Segment Start: Exercise materials

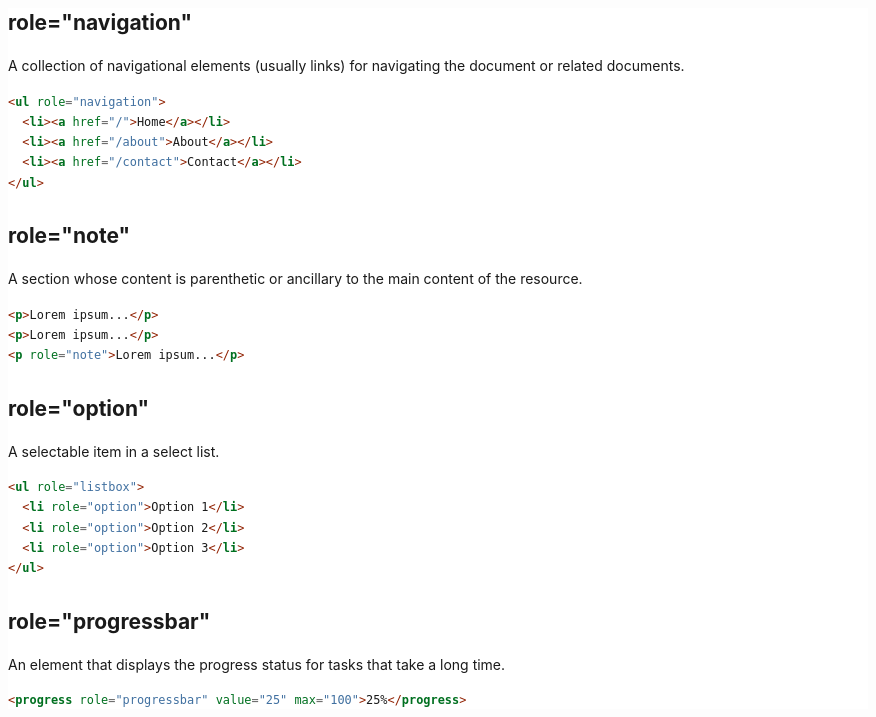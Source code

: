 

## role="navigation"


A collection of navigational elements (usually links) for navigating the document or related documents.

```html
<ul role="navigation">
  <li><a href="/">Home</a></li>
  <li><a href="/about">About</a></li>
  <li><a href="/contact">Contact</a></li>
</ul>

```



## role="note"


A section whose content is parenthetic or ancillary to the main content of the resource.

```html
<p>Lorem ipsum...</p>
<p>Lorem ipsum...</p>
<p role="note">Lorem ipsum...</p>

```



## role="option"


A selectable item in a select list.

```html
<ul role="listbox">
  <li role="option">Option 1</li>
  <li role="option">Option 2</li>
  <li role="option">Option 3</li>
</ul>

```



## role="progressbar"


An element that displays the progress status for tasks that take a long time.

```html
<progress role="progressbar" value="25" max="100">25%</progress>

```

Segment End: Exercise materials

> [Work instructions]: Write the listing out exactly, word for word, but omit the pictures.

> [Result of the task]:
Source code

: 

## role="navigation"


A collection of navigational elements (usually links) for navigating the document or related documents.

```html
<ul role="navigation">
  <li><a href="/">Home</a></li>
  <li><a href="/about">About</a></li>
  <li><a href="/contact">Contact</a></li>
</ul>

```



## role="note"


A section whose content is parenthetic or ancillary to the main content of the resource.

```html
<p>Lorem ipsum...</p>
<p>Lorem ipsum...</p>
<p role="note">Lorem ipsum...</p>

```



## role="option"


A selectable item in a select list.

```html
<ul role="listbox">
  <li role="option">Option 1</li>
  <li role="option">Option 2</li>
  <li role="option">Option 3</li>
</ul>

```



## role="progressbar"


An element that displays the progress status for tasks that take a long time.

```html
<progress role="progressbar" value="25" max="100">25%</progress>

```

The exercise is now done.